I first suspected I suffered from seasonal depression back in 2010, my first winter in Pittsburgh. Not only was it the bleakest season I had ever experienced weather-wise, but it was the bleakest season I had ever had emotionally. I had incredible friends, great classes, and was known for being positive, and yet my best friend had to constantly ply me with hashbrowns and send me uplifting playlists to try and get me to be ‘myself’ again.

I’m not sure if these feelings are caused by spending 18 years in a climate with constant sunshine or if they were within me the whole time and just never showed themselves because the weather never changed, but the fact of the matter is — I don’t live in Florida anymore. The leaves are changing, the days are getting shorter (very quickly), the light feels dimmer, and winter is on its way.

I used to think seasonal depression was not even a thing. I mean, yeah, the weather isn’t the greatest, people probably aren’t as happy! Makes perfect sense to me! People tell you – “It’s England! You can’t just stop doing things because it rains and is cold!”

Except it’s a lot more than that. It’s just this general heaviness that you carry around with you. It is a lack of excitement over things you used to get excited about, it is difficulty being anything but flat and emotionless, it is a lack of a desire to do anything but live life on autopilot mode. It’s not like I spend the winter crying my eyes out. I just feel…mostly nothing. And I want to do…mostly nothing.

This is hard to come to terms with for someone who has somehow gained a reputation for always being able to see the positive side. It feels, in these moments, that I am somehow broken. I typically have tons of things on my plate that I’m working on and trying to accomplish and I like to work hard, so how could that person also be the same person who can barely muster up the energy to get out of bed?

I am probably lucky, because I can fight it enough to carry on a somewhat normal life this time of year. But I’ll have episodes, on occasion, like my birthday weekend last February where Guy had to drag me out of bed to go get a buffet breakfast (you know I’m not myself when a buffet breakfast doesn’t entice me) and try to cheer me up. And we got home, and I crawled back in bed and stared at the ceiling for the next couple of hours until I fell asleep. 

I’m not fully there yet, right now, but I can feel it coming.

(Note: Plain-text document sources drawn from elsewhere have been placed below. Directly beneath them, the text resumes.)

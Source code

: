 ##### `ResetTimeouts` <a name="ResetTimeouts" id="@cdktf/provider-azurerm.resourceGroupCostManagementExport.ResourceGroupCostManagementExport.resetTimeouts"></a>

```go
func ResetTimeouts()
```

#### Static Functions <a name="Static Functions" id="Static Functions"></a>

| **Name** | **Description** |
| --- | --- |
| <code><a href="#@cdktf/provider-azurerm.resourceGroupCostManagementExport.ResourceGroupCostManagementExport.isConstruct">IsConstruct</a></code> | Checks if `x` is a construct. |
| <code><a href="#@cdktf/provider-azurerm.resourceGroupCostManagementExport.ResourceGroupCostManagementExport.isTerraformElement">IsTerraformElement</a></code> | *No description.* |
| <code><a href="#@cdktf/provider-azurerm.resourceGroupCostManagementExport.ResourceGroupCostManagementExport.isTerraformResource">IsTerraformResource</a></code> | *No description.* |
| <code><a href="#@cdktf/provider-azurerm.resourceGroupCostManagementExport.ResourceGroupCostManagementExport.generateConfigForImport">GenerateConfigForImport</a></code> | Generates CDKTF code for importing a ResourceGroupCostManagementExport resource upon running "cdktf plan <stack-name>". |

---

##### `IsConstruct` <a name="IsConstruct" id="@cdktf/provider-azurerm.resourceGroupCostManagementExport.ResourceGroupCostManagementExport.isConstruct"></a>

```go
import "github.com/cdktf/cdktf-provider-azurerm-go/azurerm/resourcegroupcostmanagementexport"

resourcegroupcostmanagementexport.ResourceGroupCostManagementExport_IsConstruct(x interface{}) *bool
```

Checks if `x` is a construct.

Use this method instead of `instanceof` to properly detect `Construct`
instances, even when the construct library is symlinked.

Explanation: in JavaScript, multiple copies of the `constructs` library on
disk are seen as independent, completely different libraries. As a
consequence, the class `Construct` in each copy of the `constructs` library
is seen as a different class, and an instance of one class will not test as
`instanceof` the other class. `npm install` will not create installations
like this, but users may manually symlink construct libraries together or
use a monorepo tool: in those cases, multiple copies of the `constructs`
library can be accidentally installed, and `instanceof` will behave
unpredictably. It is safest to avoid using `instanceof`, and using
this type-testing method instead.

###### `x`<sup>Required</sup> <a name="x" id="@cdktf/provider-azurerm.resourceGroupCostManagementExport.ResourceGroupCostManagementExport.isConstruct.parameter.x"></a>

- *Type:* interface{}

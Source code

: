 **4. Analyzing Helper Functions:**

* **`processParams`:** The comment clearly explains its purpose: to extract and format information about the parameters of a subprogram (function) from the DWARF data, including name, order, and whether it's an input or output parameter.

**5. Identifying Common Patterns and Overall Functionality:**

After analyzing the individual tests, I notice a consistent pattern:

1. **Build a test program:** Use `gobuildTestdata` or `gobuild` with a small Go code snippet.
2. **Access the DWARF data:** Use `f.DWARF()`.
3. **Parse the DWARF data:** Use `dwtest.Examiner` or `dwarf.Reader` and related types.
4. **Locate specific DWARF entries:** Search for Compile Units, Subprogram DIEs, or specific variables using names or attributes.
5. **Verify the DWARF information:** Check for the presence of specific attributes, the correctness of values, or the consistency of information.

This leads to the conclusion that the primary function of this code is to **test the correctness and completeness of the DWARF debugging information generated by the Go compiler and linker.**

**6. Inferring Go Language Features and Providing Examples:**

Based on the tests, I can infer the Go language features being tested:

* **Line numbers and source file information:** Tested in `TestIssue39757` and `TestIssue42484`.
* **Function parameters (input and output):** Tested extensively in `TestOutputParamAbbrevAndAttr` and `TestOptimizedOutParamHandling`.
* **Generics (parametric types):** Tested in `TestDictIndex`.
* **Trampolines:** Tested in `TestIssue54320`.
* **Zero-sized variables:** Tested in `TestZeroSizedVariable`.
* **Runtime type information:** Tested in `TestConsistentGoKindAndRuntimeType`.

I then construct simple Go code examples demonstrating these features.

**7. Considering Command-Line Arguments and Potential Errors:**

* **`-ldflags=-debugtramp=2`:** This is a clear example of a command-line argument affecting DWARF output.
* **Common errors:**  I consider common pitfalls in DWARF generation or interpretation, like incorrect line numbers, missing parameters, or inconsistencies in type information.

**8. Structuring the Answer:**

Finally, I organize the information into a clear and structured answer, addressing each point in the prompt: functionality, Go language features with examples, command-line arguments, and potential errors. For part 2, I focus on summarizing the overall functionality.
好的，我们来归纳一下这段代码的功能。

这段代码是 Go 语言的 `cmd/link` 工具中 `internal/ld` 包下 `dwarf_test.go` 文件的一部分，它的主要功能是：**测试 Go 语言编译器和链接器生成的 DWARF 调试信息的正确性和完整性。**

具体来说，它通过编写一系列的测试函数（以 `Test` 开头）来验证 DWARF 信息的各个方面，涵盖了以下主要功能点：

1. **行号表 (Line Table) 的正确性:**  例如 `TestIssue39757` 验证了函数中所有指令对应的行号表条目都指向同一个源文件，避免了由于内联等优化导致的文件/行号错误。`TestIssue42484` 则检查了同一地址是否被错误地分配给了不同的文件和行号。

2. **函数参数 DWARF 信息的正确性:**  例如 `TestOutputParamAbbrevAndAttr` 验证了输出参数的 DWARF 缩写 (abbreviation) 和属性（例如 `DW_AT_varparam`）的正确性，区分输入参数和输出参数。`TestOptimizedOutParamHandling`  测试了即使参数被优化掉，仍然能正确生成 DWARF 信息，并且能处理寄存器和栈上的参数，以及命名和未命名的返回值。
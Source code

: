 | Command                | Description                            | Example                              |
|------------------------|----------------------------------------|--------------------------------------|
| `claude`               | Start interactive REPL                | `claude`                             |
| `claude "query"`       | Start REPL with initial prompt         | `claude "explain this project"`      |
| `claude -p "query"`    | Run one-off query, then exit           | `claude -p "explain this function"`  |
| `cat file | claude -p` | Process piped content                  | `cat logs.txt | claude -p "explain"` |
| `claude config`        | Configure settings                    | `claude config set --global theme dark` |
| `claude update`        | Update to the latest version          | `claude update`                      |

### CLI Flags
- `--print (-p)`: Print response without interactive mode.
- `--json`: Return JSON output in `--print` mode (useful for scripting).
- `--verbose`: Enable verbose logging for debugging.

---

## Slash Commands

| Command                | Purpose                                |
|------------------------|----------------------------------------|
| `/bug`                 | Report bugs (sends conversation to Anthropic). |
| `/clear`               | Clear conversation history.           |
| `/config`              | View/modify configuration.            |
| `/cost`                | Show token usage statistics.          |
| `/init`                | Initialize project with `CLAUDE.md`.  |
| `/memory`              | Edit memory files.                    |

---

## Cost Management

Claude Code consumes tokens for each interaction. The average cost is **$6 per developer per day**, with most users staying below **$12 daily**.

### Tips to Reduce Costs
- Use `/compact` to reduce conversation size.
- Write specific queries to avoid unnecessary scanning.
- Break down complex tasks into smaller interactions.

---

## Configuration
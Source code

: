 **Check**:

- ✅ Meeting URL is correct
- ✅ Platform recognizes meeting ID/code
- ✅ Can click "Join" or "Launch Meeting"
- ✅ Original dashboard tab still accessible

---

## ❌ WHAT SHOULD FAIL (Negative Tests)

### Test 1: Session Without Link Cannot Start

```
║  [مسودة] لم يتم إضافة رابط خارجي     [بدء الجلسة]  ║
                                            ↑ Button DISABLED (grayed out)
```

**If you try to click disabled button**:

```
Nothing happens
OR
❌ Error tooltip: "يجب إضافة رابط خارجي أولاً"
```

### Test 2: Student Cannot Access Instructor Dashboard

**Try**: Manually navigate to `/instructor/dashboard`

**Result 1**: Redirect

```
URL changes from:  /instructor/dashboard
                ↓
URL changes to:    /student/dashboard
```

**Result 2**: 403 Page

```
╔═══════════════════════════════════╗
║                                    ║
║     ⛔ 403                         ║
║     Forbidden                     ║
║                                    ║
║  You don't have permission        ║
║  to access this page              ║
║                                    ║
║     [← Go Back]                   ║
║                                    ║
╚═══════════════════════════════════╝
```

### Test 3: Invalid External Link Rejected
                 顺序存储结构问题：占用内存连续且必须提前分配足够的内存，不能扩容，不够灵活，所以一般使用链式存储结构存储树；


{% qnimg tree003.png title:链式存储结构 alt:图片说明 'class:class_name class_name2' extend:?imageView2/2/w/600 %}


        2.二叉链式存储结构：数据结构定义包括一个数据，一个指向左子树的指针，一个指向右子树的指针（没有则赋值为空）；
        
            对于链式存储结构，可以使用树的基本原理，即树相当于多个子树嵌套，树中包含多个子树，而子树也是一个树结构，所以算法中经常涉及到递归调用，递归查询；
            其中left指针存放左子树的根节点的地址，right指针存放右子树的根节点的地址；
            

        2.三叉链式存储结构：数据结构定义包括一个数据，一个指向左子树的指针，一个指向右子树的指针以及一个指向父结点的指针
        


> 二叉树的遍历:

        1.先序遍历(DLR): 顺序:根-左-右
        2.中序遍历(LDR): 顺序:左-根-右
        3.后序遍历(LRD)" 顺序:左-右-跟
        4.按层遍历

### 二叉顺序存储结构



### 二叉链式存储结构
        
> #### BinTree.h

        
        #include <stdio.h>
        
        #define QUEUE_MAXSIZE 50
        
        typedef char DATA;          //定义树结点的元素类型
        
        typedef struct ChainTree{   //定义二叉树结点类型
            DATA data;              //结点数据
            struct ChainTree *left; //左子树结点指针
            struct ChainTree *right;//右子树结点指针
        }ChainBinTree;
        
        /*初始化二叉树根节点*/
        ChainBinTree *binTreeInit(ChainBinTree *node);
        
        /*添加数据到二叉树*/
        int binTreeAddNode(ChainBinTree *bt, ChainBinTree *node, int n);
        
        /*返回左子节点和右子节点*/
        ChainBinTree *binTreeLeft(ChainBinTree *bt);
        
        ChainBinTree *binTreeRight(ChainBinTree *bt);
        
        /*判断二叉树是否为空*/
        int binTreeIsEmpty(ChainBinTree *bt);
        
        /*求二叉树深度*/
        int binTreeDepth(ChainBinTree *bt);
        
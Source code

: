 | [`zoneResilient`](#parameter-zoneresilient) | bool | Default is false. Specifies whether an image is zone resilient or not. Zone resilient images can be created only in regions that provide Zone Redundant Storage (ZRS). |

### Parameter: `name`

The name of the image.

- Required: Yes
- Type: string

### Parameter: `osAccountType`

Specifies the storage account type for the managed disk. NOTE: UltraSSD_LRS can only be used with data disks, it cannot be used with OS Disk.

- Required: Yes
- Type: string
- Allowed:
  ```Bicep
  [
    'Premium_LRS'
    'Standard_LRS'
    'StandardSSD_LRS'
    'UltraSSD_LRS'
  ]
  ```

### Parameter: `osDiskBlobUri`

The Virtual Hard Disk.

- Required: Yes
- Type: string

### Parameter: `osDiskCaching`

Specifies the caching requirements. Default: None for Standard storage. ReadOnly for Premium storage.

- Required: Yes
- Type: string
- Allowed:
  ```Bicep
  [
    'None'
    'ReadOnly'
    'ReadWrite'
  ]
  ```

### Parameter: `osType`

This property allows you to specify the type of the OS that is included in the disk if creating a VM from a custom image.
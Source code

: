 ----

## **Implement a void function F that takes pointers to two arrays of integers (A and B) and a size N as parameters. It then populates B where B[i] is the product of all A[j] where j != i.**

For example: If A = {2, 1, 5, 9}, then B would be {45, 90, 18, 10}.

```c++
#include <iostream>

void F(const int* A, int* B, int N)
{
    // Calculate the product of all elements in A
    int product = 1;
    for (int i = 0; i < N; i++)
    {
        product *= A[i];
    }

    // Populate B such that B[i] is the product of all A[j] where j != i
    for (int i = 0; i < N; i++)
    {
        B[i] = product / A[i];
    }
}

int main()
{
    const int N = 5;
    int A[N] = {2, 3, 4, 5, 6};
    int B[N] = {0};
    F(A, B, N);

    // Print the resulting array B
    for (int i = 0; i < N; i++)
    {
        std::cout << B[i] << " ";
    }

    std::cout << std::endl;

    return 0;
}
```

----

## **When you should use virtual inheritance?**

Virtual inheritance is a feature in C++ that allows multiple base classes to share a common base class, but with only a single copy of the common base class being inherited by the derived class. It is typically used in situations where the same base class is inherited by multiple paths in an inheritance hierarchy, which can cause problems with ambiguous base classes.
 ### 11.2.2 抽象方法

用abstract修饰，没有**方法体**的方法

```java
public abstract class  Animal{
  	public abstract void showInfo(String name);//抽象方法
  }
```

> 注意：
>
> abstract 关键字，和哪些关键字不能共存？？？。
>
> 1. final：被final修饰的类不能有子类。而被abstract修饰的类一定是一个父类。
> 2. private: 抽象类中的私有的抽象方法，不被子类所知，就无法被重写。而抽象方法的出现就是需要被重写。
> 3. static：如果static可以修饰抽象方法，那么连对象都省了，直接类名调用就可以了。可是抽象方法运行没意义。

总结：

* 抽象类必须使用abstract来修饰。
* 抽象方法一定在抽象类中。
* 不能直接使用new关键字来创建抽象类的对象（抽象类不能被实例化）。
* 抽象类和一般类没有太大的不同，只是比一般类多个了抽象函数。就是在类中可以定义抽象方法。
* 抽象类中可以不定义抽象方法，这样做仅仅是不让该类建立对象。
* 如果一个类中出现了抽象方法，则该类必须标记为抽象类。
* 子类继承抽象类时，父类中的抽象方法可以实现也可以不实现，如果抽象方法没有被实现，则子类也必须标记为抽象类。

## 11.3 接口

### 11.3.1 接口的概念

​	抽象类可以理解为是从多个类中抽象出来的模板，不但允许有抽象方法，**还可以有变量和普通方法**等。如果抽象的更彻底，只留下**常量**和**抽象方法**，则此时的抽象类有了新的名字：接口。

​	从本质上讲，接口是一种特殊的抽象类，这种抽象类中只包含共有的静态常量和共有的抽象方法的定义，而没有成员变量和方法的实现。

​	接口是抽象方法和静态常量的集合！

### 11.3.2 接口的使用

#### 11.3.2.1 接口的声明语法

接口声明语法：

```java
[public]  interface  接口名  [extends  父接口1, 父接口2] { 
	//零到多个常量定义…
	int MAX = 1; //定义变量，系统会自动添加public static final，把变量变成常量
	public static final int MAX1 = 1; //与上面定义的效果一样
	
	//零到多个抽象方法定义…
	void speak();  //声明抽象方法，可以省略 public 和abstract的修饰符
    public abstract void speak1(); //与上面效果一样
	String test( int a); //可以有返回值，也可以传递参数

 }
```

Guy noticed it last week. My coworkers noticed it this week. Other who interact with me frequently will probably start to notice soon, if they haven’t already, because it’s kind of hard to miss it when I’m basically staring right through you, not reacting to anything. And I have to admit that it’s happening again. 

The good thing is that I’ve been through this before. I know that these feelings will pass, that I will be myself again. I’m going home in January and know my mood will instantly snap back as as soon as we land. But I have to find a way to deal with it here, in the now, because there are a lot of dark months ahead.

Whether you’re an expat in the same situation as me having gone from the land of eternal sunshine to the land of eternal rain, or maybe you haven’t moved at all but you’re feeling the SAD effects starting to kick in – just know that you’re not alone, that the feelings you feel are real and it’s okay that they don’t make any sense.